CEO Michael McCain will stay on as executive chair of the board of directors for the Mississauga-based firm, and said his family will remain as the company's largest shareholder through McCain Capital.

"When I started at Maple Leaf almost three decades ago, the world was a very different place and the challenges, while many, were perhaps not as profound as they are today," said McCain on a call with analysts Thursday. The company announced a year ago that McCain would be stepping down after taking the top job in 1998.

"Our vision to be the most sustainable protein company on Earth is inspiring and enduring. I could not be more thankful or prouder of the team that we have the resilience that they've shown over decades," he said. 

The remarks came as Maple Leaf reported a loss in its first quarter compared with a profit a year ago as it faced a difficult pork market, cost inflation and higher startup expenses. McCain said on the call that some of the post-pandemic difficulties the industry has faced are starting to abate. 

The company said Thursday it lost $57.7 million or 48 cents per share for the quarter ended March 31 compared with a profit of $13.7 million or 11 cents per share in the same quarter last year.

Sales in the quarter totalled $1.17 billion, up from $1.13 billion in the first three months of 2022.

The company said the increased revenue came as sales in its meat protein group rose to $1.14 billion compared with $1.09 billion in the same quarter last year.

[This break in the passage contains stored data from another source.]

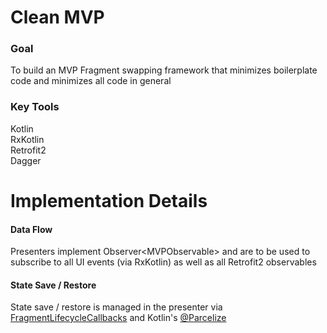 # Clean MVP 
### Goal
To build an MVP Fragment swapping framework that minimizes boilerplate code and minimizes all code in general
### Key Tools
Kotlin<br>
RxKotlin<br>
Retrofit2<br>
Dagger

# Implementation Details
#### Data Flow
Presenters implement Observer\<MVPObservable> and are to be used to subscribe to all UI events (via RxKotlin) as well as all Retrofit2 observables

#### State Save / Restore
State save / restore is managed in the presenter via <a href="https://developer.android.com/reference/android/support/v4/app/FragmentManager.FragmentLifecycleCallbacks.html">FragmentLifecycleCallbacks</a> and Kotlin's <a href="https://android.jlelse.eu/yet-another-awesome-kotlin-feature-parcelize-5439718ba220">@Parcelize</a>

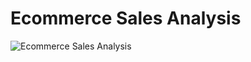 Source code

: # Ecommerce Sales Analysis
![Ecommerce Sales Analysis](https://github.com/user-attachments/assets/14907eb6-c050-4eb6-98b7-80bbc71e3910)
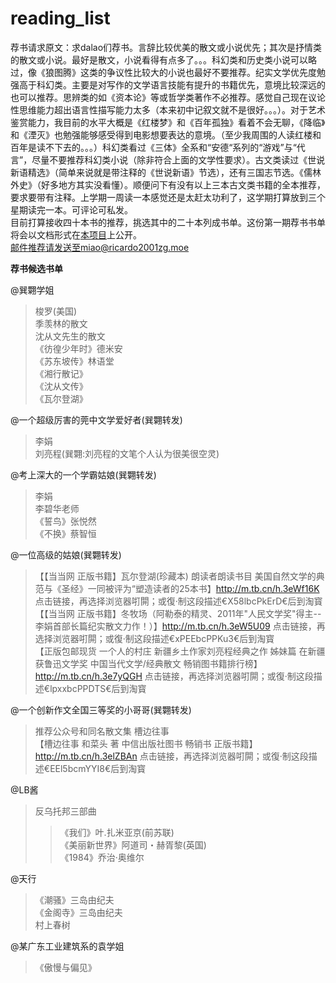 # reading_list
荐书请求原文：求dalao们荐书。言辞比较优美的散文或小说优先；其次是抒情类的散文或小说。最好是散文，小说看得有点多了。。。科幻类和历史类小说可以略过，像《狼图腾》这类的争议性比较大的小说也最好不要推荐。纪实文学优先度勉强高于科幻类。主要是对写作的文学语言技能有提升的书籍优先，意境比较深远的也可以推荐。思辨类的如《资本论》等或哲学类著作不必推荐。感觉自己现在议论性思维能力超出语言性描写能力太多（本来初中记叙文就不是很好。。。）。对于艺术鉴赏能力，我目前的水平大概是《红楼梦》和《百年孤独》看着不会无聊，《降临》和《湮灭》也勉强能够感受得到电影想要表达的意境。（至少我周围的人读红楼和百年是读不下去的。。。）科幻类看过《三体》全系和“安德“系列的“游戏”与“代言”，尽量不要推荐科幻类小说（除非符合上面的文学性要求）。古文类读过《世说新语精选》（简单来说就是带注释的《世说新语》节选），还有三国志节选。《儒林外史》（好多地方其实没看懂）。顺便问下有没有以上三本古文类书籍的全本推荐，要求要带有注释。上学期一周读一本感觉还是太赶太功利了，这学期打算放到三个星期读完一本。可评论可私发。<br>
目前打算接收四十本书的推荐，挑选其中的二十本列成书单。这份第一期荐书书单将会以文档形式在<a href="https://github.com/Ricardo2001ZG/reading_list">本项目</a>上公开。<br>
邮件推荐请发送至miao@ricardo2001zg.moe<br>

**荐书候选书单**

@巽翾学姐
>梭罗(美国)<br>
季羡林的散文<br>
沈从文先生的散文<br>
《彷徨少年时》德米安<br>
《苏东坡传》林语堂<br>
《湘行散记》<br>
《沈从文传》<br>
《瓦尔登湖》<br>


@一个超级厉害的莞中文学爱好者(巽翾转发)
>李娟<br>
刘亮程(巽翾:刘亮程的文笔个人认为很美很空灵)<br>

@考上深大的一个学霸姑娘(巽翾转发)
>李娟<br>
李碧华老师<br>
《誓鸟》张悦然<br>
《不换》蔡智恒<br>

@一位高级的姑娘(巽翾转发)
>【【当当网 正版书籍】瓦尔登湖(珍藏本) 朗读者朗读书目 美国自然文学的典范与《圣经》一同被评为“塑造读者的25本书】http://m.tb.cn/h.3eWf16K 点击链接，再选择浏览器咑閞；或復·制这段描述€X58lbcPkErD€后到淘寳<br>
【【当当网 正版书籍】冬牧场（阿勒泰的精灵、2011年"人民文学奖"得主--李娟首部长篇纪实散文力作！）】http://m.tb.cn/h.3eW5U09 点击链接，再选择浏览器咑閞；或復·制这段描述€xPEEbcPPKu3€后到淘寳<br>
【正版包邮现货 一个人的村庄 新疆乡土作家刘亮程经典之作 姊妹篇 在新疆 获鲁迅文学奖 中国当代文学/经典散文 畅销图书籍排行榜】http://m.tb.cn/h.3e7yQGH 点击链接，再选择浏览器咑閞；或復·制这段描述€lpxxbcPPDTS€后到淘寳<br>

@一个创新作文全国三等奖的小哥哥(巽翾转发)
>推荐公众号和同名散文集 槽边往事<br>
【槽边往事 和菜头 著 中信出版社图书 畅销书 正版书籍】http://m.tb.cn/h.3elZBAn 点击链接，再选择浏览器咑閞；或復·制这段描述€EEl5bcmYYI8€后到淘寳<br>

@LB酱
>反乌托邦三部曲<br>
>>《我们》叶.扎米亚京(前苏联)<br>
《美丽新世界》阿道司・赫胥黎(英国)<br>
《1984》乔治·奥维尔<br>

@天行
> 《潮骚》三岛由纪夫<br>
《金阁寺》三岛由纪夫<br>
村上春树<br>

@某广东工业建筑系的袁学姐
>《傲慢与偏见》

Plant protein sales fell to $37.4 million compared with $44.9 million a year earlier.

McCain said in a news release that the company's supply chain has made "exceptional progress back to full normalization," and the company has been raising prices to mitigate inflation. 

Maple Leaf is also taking advantage of renewed access to Chinese markets, he said.

McCain also said that the company hopes to achieve neutral adjusted earnings before interest, taxes, depreciation and amortization on its plant protein business this year.

"Our objective is for the plant protein business to be highly profitable," he said on the call with analysts. 

McCain said the company has seen demand in China for pork products go up, as European supply contracts. 

On an adjusted basis, Maple Leaf said it lost 12 cents per share compared with an adjusted profit of three cents per share in its first quarter last year.

Analysts on average had expected an adjusted loss of 10 cents per share and $1.16 billion in revenue, according to estimates compiled by financial markets data firm Refinitiv.

Analyst Irene Nattel at RBC Capital Markets said in a note that Maple Leaf's meat and plant protein businesses delivered marginally better results than forecast. 

Shares in the company were up almost 10 per cent Thursday at $27.43.